Le Cosmos et le Lotus

       Nous sommes réunis chez Hélène et Sébastien pour célébrer le départ de leurs derniers vacanciers. Comme à son habitude, Sophie a apporté du saucisson fabriqué par son voisin charcutier de pères en fils depuis quatre générations. Le Hibou s’est muni d’une bouteille de sa réserve de cabernet-sauvignon Château Margaux 1994 auquel il goûtera pour la première fois. Hélène s’est chargée de cuisiner les magrets de canard de la ferme dorés au miel et modestement escortés de pâtes fraîches. Marthe Dumas du Mas du Goth a platement confectionné à la mode normande une tarte aux  pommes de son jardin. Elle est venue accompagnée de Thomas, mon ami le routard, qu’elle a "pris sous son aile le temps de le remplumer un peu" selon ses propres termes.
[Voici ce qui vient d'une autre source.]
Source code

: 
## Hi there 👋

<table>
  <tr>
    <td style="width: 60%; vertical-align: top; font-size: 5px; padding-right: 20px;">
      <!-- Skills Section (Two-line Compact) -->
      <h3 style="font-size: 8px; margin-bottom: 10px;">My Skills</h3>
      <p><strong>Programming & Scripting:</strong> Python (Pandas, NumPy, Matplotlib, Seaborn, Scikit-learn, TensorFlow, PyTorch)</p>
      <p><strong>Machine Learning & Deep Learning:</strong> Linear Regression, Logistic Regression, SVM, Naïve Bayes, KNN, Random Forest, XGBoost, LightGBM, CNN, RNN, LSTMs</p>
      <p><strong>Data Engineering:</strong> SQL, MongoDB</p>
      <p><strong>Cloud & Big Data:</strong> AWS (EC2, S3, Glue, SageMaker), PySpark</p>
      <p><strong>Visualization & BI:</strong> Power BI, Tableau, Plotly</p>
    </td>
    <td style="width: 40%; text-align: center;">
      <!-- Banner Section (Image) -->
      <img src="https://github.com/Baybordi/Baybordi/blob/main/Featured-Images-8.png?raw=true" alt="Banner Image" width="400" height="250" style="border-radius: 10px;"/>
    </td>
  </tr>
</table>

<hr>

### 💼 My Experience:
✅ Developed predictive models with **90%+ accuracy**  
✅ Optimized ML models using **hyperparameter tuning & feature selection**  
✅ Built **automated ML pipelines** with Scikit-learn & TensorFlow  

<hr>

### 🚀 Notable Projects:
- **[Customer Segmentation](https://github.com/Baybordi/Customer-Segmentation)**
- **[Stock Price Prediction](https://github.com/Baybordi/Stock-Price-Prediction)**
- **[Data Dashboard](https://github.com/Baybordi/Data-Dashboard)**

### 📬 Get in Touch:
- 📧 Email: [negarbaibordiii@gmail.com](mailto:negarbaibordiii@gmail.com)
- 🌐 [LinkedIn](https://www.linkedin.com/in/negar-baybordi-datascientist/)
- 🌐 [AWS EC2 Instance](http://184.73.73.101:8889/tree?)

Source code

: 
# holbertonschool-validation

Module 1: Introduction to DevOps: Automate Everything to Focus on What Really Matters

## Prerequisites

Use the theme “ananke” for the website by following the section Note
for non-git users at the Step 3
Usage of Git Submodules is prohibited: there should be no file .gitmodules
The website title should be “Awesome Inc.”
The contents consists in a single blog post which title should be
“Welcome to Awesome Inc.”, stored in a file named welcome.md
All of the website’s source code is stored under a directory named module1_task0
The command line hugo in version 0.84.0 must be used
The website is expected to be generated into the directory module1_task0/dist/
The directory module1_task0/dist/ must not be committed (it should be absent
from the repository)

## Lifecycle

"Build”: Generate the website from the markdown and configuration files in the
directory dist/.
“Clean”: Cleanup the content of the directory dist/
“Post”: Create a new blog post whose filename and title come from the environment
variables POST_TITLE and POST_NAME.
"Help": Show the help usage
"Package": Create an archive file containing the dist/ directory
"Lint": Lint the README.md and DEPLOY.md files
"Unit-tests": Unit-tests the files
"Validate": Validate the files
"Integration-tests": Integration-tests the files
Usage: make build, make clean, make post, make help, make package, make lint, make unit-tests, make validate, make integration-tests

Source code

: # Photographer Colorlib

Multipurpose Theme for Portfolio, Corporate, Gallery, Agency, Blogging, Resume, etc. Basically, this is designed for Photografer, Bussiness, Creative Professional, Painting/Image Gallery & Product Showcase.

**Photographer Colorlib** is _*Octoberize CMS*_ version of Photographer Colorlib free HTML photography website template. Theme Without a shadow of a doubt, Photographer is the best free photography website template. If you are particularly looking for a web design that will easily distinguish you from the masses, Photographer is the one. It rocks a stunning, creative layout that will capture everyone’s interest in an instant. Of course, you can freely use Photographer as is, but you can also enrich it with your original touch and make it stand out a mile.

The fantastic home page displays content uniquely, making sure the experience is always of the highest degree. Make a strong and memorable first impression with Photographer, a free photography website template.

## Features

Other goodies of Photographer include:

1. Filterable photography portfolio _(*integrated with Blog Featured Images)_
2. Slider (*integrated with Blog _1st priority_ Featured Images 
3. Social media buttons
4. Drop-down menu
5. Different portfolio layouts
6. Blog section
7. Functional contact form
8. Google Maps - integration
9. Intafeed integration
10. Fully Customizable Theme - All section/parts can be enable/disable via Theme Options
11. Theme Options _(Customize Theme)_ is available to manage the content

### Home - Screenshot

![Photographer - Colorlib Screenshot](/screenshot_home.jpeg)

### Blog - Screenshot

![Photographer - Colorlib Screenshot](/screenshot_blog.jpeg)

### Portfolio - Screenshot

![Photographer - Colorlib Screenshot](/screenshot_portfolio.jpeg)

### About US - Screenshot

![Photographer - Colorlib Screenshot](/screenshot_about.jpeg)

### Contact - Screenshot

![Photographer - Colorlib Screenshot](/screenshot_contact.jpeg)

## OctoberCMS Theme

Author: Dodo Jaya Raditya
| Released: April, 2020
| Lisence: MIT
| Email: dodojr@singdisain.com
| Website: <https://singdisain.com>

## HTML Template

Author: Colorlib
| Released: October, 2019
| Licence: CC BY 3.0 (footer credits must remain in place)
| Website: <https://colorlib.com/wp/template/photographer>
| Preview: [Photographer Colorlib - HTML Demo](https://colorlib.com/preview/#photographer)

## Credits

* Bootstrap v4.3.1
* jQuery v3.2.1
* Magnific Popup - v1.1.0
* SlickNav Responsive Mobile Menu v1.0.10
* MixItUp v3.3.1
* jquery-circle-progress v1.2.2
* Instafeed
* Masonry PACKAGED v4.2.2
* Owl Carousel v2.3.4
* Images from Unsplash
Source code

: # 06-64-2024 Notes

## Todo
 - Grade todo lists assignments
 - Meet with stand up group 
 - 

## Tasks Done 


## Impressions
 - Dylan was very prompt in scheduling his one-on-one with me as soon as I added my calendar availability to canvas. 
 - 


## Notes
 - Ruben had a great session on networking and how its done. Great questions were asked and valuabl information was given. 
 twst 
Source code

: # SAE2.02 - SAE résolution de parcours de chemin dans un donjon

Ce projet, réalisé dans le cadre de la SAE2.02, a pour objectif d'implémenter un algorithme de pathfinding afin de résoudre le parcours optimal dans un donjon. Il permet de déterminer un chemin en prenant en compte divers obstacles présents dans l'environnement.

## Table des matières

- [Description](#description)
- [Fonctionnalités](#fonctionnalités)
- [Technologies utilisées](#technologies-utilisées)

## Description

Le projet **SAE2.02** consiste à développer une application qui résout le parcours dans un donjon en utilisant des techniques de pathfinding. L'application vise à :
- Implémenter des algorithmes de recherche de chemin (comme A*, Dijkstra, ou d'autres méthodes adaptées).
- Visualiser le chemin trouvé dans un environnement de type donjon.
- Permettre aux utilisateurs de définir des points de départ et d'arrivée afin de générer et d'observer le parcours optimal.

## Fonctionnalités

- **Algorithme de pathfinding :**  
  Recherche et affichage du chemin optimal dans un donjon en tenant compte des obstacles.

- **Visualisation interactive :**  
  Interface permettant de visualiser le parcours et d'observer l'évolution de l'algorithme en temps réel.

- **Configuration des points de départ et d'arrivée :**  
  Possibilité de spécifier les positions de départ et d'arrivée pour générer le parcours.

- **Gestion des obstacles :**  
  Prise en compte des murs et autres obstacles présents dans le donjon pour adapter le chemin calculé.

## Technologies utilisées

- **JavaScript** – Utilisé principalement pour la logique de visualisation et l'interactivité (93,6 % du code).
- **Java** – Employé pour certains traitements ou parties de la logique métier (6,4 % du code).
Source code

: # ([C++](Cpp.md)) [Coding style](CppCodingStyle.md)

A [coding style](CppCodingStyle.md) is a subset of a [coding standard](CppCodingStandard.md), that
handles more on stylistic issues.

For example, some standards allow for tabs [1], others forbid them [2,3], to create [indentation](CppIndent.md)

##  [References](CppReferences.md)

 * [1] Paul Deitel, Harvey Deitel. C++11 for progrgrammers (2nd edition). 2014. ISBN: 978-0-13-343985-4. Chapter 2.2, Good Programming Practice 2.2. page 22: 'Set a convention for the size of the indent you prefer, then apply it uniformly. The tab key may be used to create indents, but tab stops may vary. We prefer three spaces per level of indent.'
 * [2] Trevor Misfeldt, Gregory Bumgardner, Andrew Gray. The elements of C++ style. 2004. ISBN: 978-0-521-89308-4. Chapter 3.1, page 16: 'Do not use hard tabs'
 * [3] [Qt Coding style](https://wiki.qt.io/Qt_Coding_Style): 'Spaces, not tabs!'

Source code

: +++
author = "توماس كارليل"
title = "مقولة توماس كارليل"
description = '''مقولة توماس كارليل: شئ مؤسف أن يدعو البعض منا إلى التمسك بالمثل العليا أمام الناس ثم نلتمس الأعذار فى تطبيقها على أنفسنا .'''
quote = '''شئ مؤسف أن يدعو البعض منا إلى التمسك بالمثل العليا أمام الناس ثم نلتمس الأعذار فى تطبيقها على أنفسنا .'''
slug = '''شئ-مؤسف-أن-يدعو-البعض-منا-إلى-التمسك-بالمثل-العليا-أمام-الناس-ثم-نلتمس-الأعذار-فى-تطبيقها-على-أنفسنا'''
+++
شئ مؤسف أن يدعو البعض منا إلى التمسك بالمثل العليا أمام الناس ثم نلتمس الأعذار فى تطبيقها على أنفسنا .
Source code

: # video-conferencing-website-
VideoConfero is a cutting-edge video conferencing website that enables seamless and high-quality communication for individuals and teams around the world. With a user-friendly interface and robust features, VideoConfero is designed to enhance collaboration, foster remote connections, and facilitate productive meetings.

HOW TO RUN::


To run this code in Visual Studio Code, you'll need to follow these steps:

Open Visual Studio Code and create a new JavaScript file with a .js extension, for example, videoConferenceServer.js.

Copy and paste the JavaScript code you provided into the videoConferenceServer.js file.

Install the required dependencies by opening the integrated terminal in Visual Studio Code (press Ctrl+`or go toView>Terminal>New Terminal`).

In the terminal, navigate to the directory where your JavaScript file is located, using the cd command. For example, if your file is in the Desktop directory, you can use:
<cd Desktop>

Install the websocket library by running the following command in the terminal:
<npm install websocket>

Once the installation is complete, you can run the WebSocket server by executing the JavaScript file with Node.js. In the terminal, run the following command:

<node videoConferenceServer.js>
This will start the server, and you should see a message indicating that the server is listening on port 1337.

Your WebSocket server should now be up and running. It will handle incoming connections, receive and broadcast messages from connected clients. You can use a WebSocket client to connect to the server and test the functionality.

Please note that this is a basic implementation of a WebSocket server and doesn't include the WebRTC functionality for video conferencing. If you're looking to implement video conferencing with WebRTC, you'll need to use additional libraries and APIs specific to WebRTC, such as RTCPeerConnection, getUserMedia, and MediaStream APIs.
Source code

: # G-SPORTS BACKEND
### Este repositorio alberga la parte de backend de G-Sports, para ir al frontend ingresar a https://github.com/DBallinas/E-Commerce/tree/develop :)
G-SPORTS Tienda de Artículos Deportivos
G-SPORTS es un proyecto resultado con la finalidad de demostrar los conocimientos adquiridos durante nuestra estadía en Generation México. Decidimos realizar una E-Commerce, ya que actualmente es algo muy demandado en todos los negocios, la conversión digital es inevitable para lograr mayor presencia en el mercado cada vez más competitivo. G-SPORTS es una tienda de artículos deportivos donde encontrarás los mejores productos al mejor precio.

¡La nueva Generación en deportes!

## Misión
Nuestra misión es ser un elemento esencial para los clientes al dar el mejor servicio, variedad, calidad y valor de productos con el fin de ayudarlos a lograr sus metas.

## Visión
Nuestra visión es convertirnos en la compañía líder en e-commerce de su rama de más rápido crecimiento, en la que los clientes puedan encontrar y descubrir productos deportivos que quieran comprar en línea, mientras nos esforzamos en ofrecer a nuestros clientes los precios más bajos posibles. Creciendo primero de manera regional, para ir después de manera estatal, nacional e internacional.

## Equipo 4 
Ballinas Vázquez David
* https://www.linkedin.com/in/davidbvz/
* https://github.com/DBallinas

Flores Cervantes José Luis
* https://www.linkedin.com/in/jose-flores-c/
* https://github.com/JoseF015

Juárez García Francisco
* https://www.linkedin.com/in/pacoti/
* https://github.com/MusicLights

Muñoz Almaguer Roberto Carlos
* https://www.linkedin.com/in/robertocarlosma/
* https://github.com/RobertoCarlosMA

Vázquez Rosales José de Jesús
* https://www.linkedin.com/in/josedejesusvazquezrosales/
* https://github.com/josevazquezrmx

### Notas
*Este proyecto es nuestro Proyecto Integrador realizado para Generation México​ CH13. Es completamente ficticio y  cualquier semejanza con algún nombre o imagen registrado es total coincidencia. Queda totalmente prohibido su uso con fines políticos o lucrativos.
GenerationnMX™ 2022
J’ai  moi-même calé sur la chaîne Bose la septième symphonie de Gustav Mahler dite "le chant de la nuit" par le Philharmonique de Berlin sous la direction de Claudio Abbado. Sébastien s’est, quant à lui, contenté d’arriver tard à cause d’une vache qui aurait sauté une clôture et se serait égarée dans les bois.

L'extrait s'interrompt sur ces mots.